» **Task objective**
Use the entries below to count the lines that hold the word "design"; answer with the number only.

» **Data extracts**

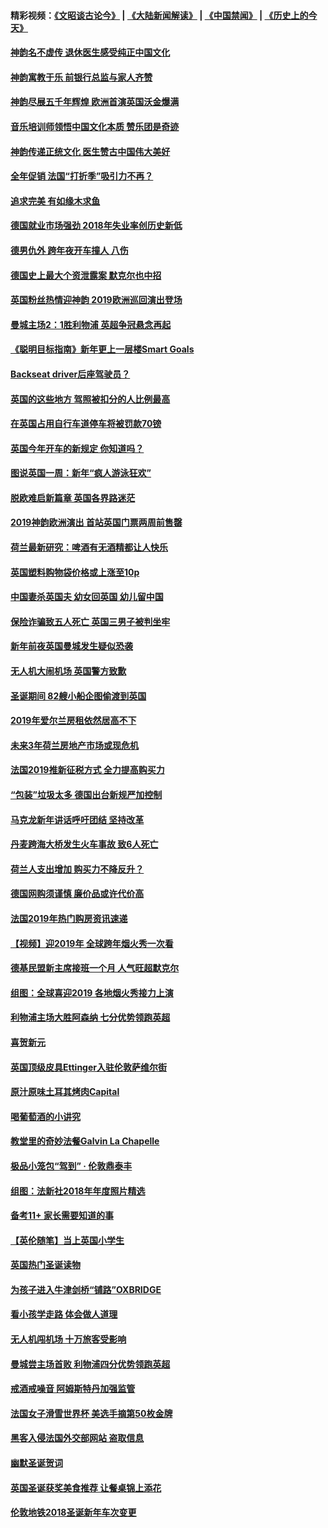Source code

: #### 精彩视频：[《文昭谈古论今》](https://github.com/gfw-breaker/wenzhao/blob/master/README.md?t=01091831) | [《大陆新闻解读》](https://github.com/gfw-breaker/ntdtv-comedy/blob/master/README.md?t=01091831) | [《中国禁闻》](https://github.com/gfw-breaker/ntdtv-news/blob/master/README.md?t=01091831) | [《历史上的今天》](https://github.com/gfw-breaker/today-in-history/blob/master/README.md?t=01091831) 

#### [神韵名不虚传 退休医生感受纯正中国文化](../pages/nsc974/n10962905.md?t=01091831) 

#### [神韵寓教于乐 前银行总监与家人齐赞](../pages/nsc974/n10962993.md?t=01091831) 

#### [神韵尽展五千年辉煌 欧洲首演英国沃金爆满](../pages/nsc974/n10962683.md?t=01091831) 

#### [音乐培训师领悟中国文化本质 赞乐团是奇迹](../pages/nsc974/n10962443.md?t=01091831) 

#### [神韵传递正统文化 医生赞古中国伟大美好](../pages/nsc974/n10962397.md?t=01091831) 

#### [全年促销 法国“打折季”吸引力不再？](../pages/nsc974/n10961553.md?t=01091831) 

#### [追求完美 有如缘木求鱼](../pages/nsc974/n10962255.md?t=01091831) 

#### [德国就业市场强劲 2018年失业率创历史新低](../pages/nsc974/n10961491.md?t=01091831) 

#### [德男仇外 跨年夜开车撞人 八伤](../pages/nsc974/n10961367.md?t=01091831) 

#### [德国史上最大个资泄露案 默克尔也中招](../pages/nsc974/n10960100.md?t=01091831) 

#### [英国粉丝热情迎神韵 2019欧洲巡回演出登场](../pages/nsc974/n10958683.md?t=01091831) 

#### [曼城主场2：1胜利物浦 英超争冠悬念再起](../pages/nsc974/n10954843.md?t=01091831) 

#### [《聪明目标指南》新年更上一层楼Smart Goals](../pages/nsc974/n10954583.md?t=01091831) 

#### [Backseat driver后座驾驶员？](../pages/nsc974/n10954192.md?t=01091831) 

#### [英国的这些地方 驾照被扣分的人比例最高](../pages/nsc974/n10954152.md?t=01091831) 

#### [在英国占用自行车道停车将被罚款70镑](../pages/nsc974/n10954142.md?t=01091831) 

#### [英国今年开车的新规定 你知道吗？](../pages/nsc974/n10953267.md?t=01091831) 

#### [图说英国一周：新年“疯人游泳狂欢”](../pages/nsc974/n10953234.md?t=01091831) 

#### [脱欧难启新篇章 英国各界路迷茫](../pages/nsc974/n10951727.md?t=01091831) 

#### [2019神韵欧洲演出 首站英国门票两周前售罄](../pages/nsc974/n10951678.md?t=01091831) 

#### [荷兰最新研究：啤酒有无酒精都让人快乐](../pages/nsc974/n10950834.md?t=01091831) 

#### [英国塑料购物袋价格或上涨至10p](../pages/nsc974/n10951770.md?t=01091831) 

#### [中国妻杀英国夫 幼女回英国 幼儿留中国](../pages/nsc974/n10951754.md?t=01091831) 

#### [保险诈骗致五人死亡 英国三男子被判坐牢](../pages/nsc974/n10951747.md?t=01091831) 

#### [新年前夜英国曼城发生疑似恐袭](../pages/nsc974/n10951741.md?t=01091831) 

#### [无人机大闹机场 英国警方致歉](../pages/nsc974/n10951733.md?t=01091831) 

#### [圣诞期间 82艘小船企图偷渡到英国](../pages/nsc974/n10951711.md?t=01091831) 

#### [2019年爱尔兰房租依然居高不下](../pages/nsc974/n10950906.md?t=01091831) 

#### [未来3年荷兰房地产市场或现危机](../pages/nsc974/n10950888.md?t=01091831) 

#### [法国2019推新征税方式 全力提高购买力](../pages/nsc974/n10946987.md?t=01091831) 

#### [“包装”垃圾太多 德国出台新规严加控制](../pages/nsc974/n10948358.md?t=01091831) 

#### [马克龙新年讲话呼吁团结 坚持改革](../pages/nsc974/n10947012.md?t=01091831) 

#### [丹麦跨海大桥发生火车事故 致6人死亡](../pages/nsc974/n10948353.md?t=01091831) 

#### [荷兰人支出增加 购买力不降反升？](../pages/nsc974/n10948390.md?t=01091831) 

#### [德国网购须谨慎 廉价品或许代价高](../pages/nsc974/n10948233.md?t=01091831) 

#### [法国2019年热门购房资讯速递](../pages/nsc974/n10947033.md?t=01091831) 

#### [【视频】迎2019年 全球跨年烟火秀一次看](../pages/nsc974/n10946627.md?t=01091831) 

#### [德基民盟新主席接班一个月 人气旺超默克尔](../pages/nsc974/n10946634.md?t=01091831) 

#### [组图：全球喜迎2019 各地烟火秀接力上演](../pages/nsc974/n10945584.md?t=01091831) 

#### [利物浦主场大胜阿森纳 七分优势领跑英超](../pages/nsc974/n10945421.md?t=01091831) 

#### [喜贺新元](../pages/nsc974/n10936605.md?t=01091831) 

#### [英国顶级皮具Ettinger入驻伦敦萨维尔街](../pages/nsc974/n10936595.md?t=01091831) 

#### [原汁原味土耳其烤肉Capital](../pages/nsc974/n10936573.md?t=01091831) 

#### [喝葡萄酒的小讲究](../pages/nsc974/n10936535.md?t=01091831) 

#### [教堂里的奇妙法餐Galvin La Chapelle](../pages/nsc974/n10935913.md?t=01091831) 

#### [极品小笼包“驾到” · 伦敦鼎泰丰](../pages/nsc974/n10935791.md?t=01091831) 

#### [组图：法新社2018年年度照片精选](../pages/nsc974/n10935213.md?t=01091831) 

#### [备考11+ 家长需要知道的事](../pages/nsc974/n10934312.md?t=01091831) 

#### [【英伦随笔】当上英国小学生](../pages/nsc974/n10934305.md?t=01091831) 

#### [英国热门圣诞读物](../pages/nsc974/n10934285.md?t=01091831) 

#### [为孩子进入牛津剑桥“铺路”OXBRIDGE](../pages/nsc974/n10934233.md?t=01091831) 

#### [看小孩学走路 体会做人道理](../pages/nsc974/n10934169.md?t=01091831) 

#### [无人机闯机场  十万旅客受影响](../pages/nsc974/n10934028.md?t=01091831) 

#### [曼城尝主场首败 利物浦四分优势领跑英超](../pages/nsc974/n10932818.md?t=01091831) 

#### [戒酒戒噪音 阿姆斯特丹加强监管](../pages/nsc974/n10928070.md?t=01091831) 

#### [法国女子滑雪世界杯 美选手摘第50枚金牌](../pages/nsc974/n10927351.md?t=01091831) 

#### [黑客入侵法国外交部网站 盗取信息](../pages/nsc974/n10927269.md?t=01091831) 

#### [幽默圣诞贺词](../pages/nsc974/n10926672.md?t=01091831) 

#### [英国圣诞获奖美食推荐 让餐桌锦上添花](../pages/nsc974/n10926641.md?t=01091831) 

#### [伦敦地铁2018圣诞新年车次变更](../pages/nsc974/n10926629.md?t=01091831) 

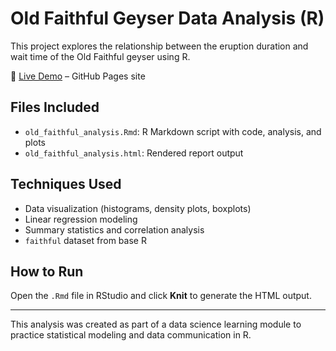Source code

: # Old Faithful Geyser Data Analysis (R)

This project explores the relationship between the eruption duration and wait time of the Old Faithful geyser using R.


🔗 [Live Demo](https://richavakharia.github.io/OldFaithful-R-Analysis/) – GitHub Pages site



## Files Included
- `old_faithful_analysis.Rmd`: R Markdown script with code, analysis, and plots
- `old_faithful_analysis.html`: Rendered report output

## Techniques Used
- Data visualization (histograms, density plots, boxplots)
- Linear regression modeling
- Summary statistics and correlation analysis
- `faithful` dataset from base R

## How to Run
Open the `.Rmd` file in RStudio and click **Knit** to generate the HTML output.

---

This analysis was created as part of a data science learning module to practice statistical modeling and data communication in R.
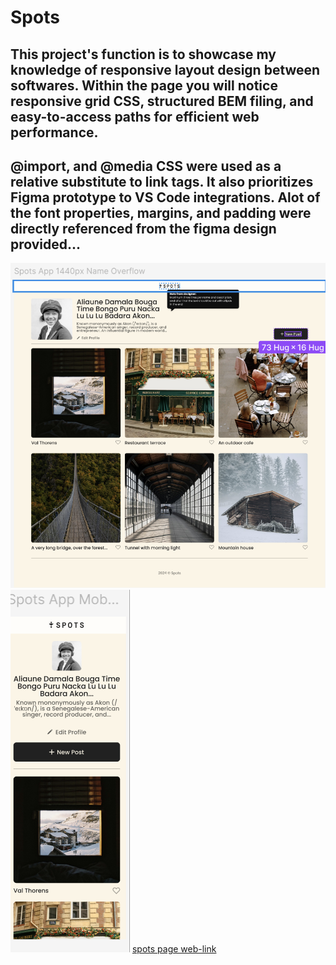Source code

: # Spots

## This project's function is to showcase my knowledge of responsive layout design between softwares. Within the page you will notice responsive grid CSS, structured BEM filing, and easy-to-access paths for efficient web performance.

## @import, and @media CSS were used as a relative substitute to link tags. It also prioritizes Figma prototype to VS Code integrations. Alot of the font properties, margins, and padding were directly referenced from the figma design provided...

![alt text](./images/spots-figma-desktop.png)
![alt text](./images/spots-figma-mobile.png)
[spots page web-link](https://simehale.github.io/se_project_spots/)

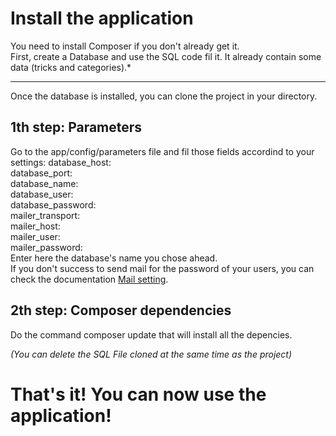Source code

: Install the application
========================

You need to install Composer if you don't already get it.  
First, create a Database and use the SQL code fil it. It already contain some data (tricks and categories).*

-----------------

Once the database is installed, you can clone the project in your directory.

## 1th step: Parameters

Go to the app/config/parameters file and fil those fields accordind to your settings:
    database_host:   
    database_port:   
    database_name:   
    database_user:   
    database_password:   
    mailer_transport:   
    mailer_host:   
    mailer_user:   
    mailer_password:  
    Enter here the database's name you chose ahead.  
    If you don't success to send mail for the password of your users, you can check the documentation [Mail setting](https://symfony.com/doc/3.4/email.html).   
## 2th step: Composer dependencies

Do the command composer update that will install all the depencies.

_(You can delete the SQL File cloned at the same time as the project)_

# That's it! You can now use the application!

» **Written reply**
2